だけど、今年の手帳はどこか様子が違っていた。
クリスマスの日のところに【手帳購入】と書いてある。
新品のはずなのにおかしいな、と思って他の日付をぱらぱらとめくってみる。すると、翌日の日付のところには【届けもの】とあり、1月には6日から9日まで矢印が引っ張ってあり【旅行】だと。確かに僕は年明けにスノボにでも行こうかなぁと漠然と考えたりしていたけれど。3月の24日には【桜の開花】とある。ご丁寧だ。

なんだか調子が狂うなぁ。誰かの悪戯書きオプション込みのものを買ってしまうなんて僕の年末はアンラッキーだ。いやもしかしたら、来年までまとめてアンラッキーかもしれない。はあぁと大きな溜息をついたままベッドにうつ伏せになり、そのままその日は眠ってしまった。

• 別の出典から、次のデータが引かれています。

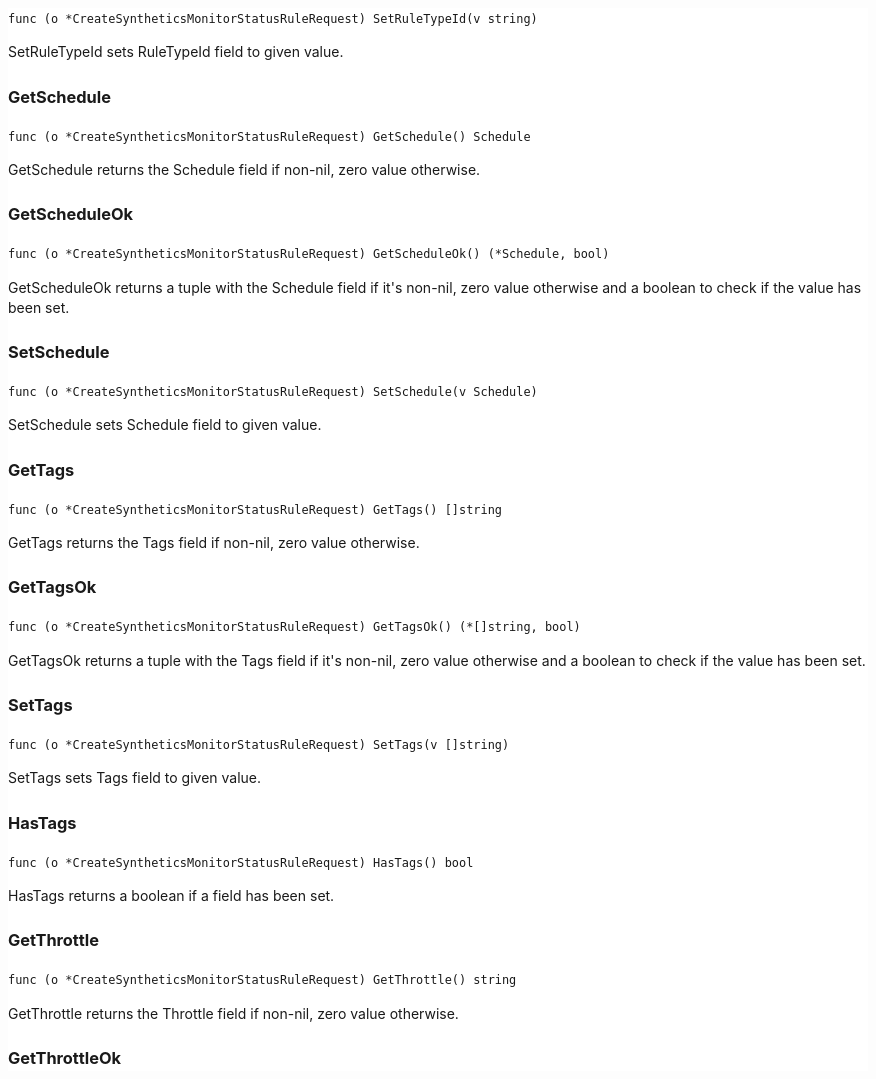 `func (o *CreateSyntheticsMonitorStatusRuleRequest) SetRuleTypeId(v string)`

SetRuleTypeId sets RuleTypeId field to given value.


### GetSchedule

`func (o *CreateSyntheticsMonitorStatusRuleRequest) GetSchedule() Schedule`

GetSchedule returns the Schedule field if non-nil, zero value otherwise.

### GetScheduleOk

`func (o *CreateSyntheticsMonitorStatusRuleRequest) GetScheduleOk() (*Schedule, bool)`

GetScheduleOk returns a tuple with the Schedule field if it's non-nil, zero value otherwise
and a boolean to check if the value has been set.

### SetSchedule

`func (o *CreateSyntheticsMonitorStatusRuleRequest) SetSchedule(v Schedule)`

SetSchedule sets Schedule field to given value.


### GetTags

`func (o *CreateSyntheticsMonitorStatusRuleRequest) GetTags() []string`

GetTags returns the Tags field if non-nil, zero value otherwise.

### GetTagsOk

`func (o *CreateSyntheticsMonitorStatusRuleRequest) GetTagsOk() (*[]string, bool)`

GetTagsOk returns a tuple with the Tags field if it's non-nil, zero value otherwise
and a boolean to check if the value has been set.

### SetTags

`func (o *CreateSyntheticsMonitorStatusRuleRequest) SetTags(v []string)`

SetTags sets Tags field to given value.

### HasTags

`func (o *CreateSyntheticsMonitorStatusRuleRequest) HasTags() bool`

HasTags returns a boolean if a field has been set.

### GetThrottle

`func (o *CreateSyntheticsMonitorStatusRuleRequest) GetThrottle() string`

GetThrottle returns the Throttle field if non-nil, zero value otherwise.

### GetThrottleOk
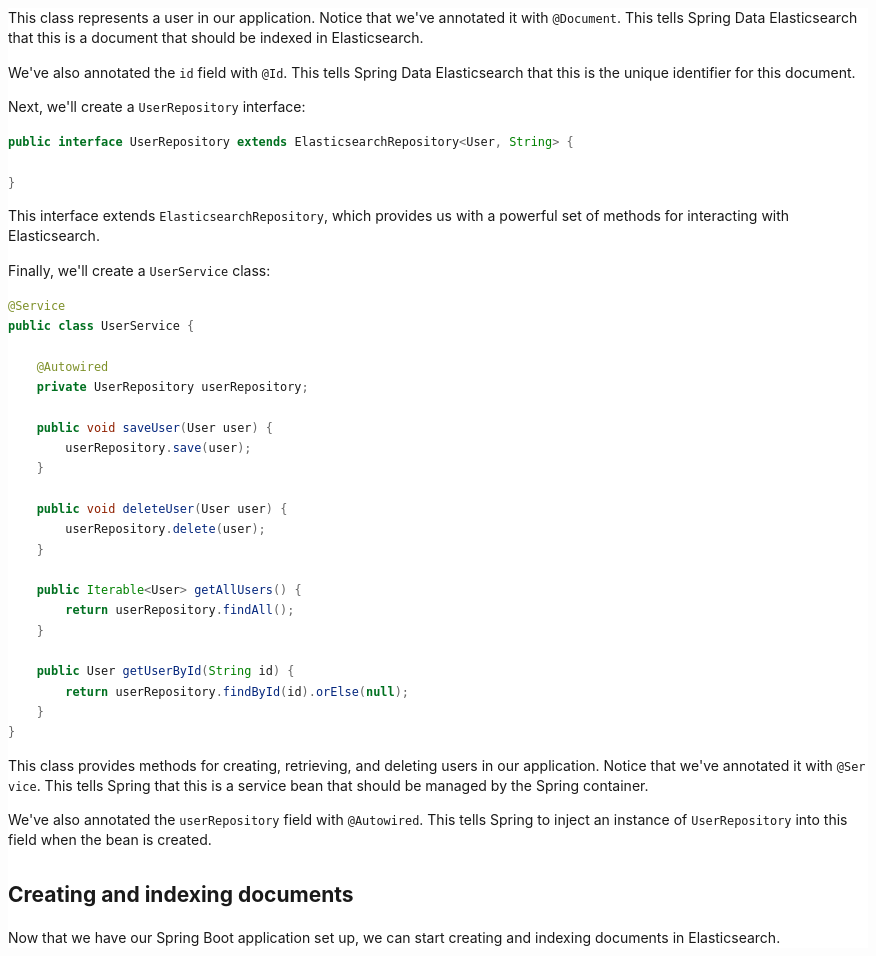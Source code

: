 This class represents a user in our application. Notice that we've annotated it with `@Document`. This tells Spring Data Elasticsearch that this is a document that should be indexed in Elasticsearch.

We've also annotated the `id` field with `@Id`. This tells Spring Data Elasticsearch that this is the unique identifier for this document.

Next, we'll create a `UserRepository` interface:

```java
public interface UserRepository extends ElasticsearchRepository<User, String> {

}
```

This interface extends `ElasticsearchRepository`, which provides us with a powerful set of methods for interacting with Elasticsearch.

Finally, we'll create a `UserService` class:

```java
@Service
public class UserService {

    @Autowired
    private UserRepository userRepository;

    public void saveUser(User user) {
        userRepository.save(user);
    }

    public void deleteUser(User user) {
        userRepository.delete(user);
    }

    public Iterable<User> getAllUsers() {
        return userRepository.findAll();
    }

    public User getUserById(String id) {
        return userRepository.findById(id).orElse(null);
    }
}
```

This class provides methods for creating, retrieving, and deleting users in our application. Notice that we've annotated it with `@Service`. This tells Spring that this is a service bean that should be managed by the Spring container.

We've also annotated the `userRepository` field with `@Autowired`. This tells Spring to inject an instance of `UserRepository` into this field when the bean is created.

## Creating and indexing documents

Now that we have our Spring Boot application set up, we can start creating and indexing documents in Elasticsearch.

 翌日は大変だった。忘年会で愉しんでいたところに上司から電話があり、「年末に目を通しておきたいから、報告書の草稿を持って来い」とのことだ。うへぇと思ったが渋々タクシーを飛ばして会社に戻り、未完成の報告書のコピーを渡した。
そのせいで、なのかそのお陰で、なのか。
いつもはあまり直接的な個人指導をしない上司が、僕の報告書の作成癖や言葉遣いなど事細かに指摘してくれた。それは大層有難く有益なアドバイスで、他の社員が居ない席で僕だけがその貴重な指示を受けることができたという嬉しさがあった反面、手元にある未完成の報告書に大幅な手直しを加えなくてはいけないことでもあって、これはスノボどころではないかも・・と心の中で苦笑せざるを得なかった。

深夜2時に帰宅し、報告書作成のノルマを組み直さないといけないぞ、と思って真新しい手帳を開いた。すると、ある意味では至極当たり前な状態である空白のページが僕の目を釘付けにした。

あれ、1月第一週の予定がなくなってる。昨日見たときは、誰かさんの落書きによると僕は旅行のはずじゃなかったっけ?
1枚戻して、今日の日付の所にはやっぱりある、【届けもの】。
あ、そうか。もしや。

今日の出来事によって直近の予定が狂って、報告書作成に邁進しなくてはならなくなった僕は旅行に行っている場合ではなくなったということか。じゃぁこれって、書かれっぱなしじゃなくて、日々の暮らしぶりによって変化するということ?
確かめてみたいところだが、まだ僕は自らこの手帳に予定を書き込んでいないし、さすがに殆どのページが空白だからそうもいかない。取りあえず、1月6日に【報告書提出】と自分の手でひとつめの予定を書き込んでみた。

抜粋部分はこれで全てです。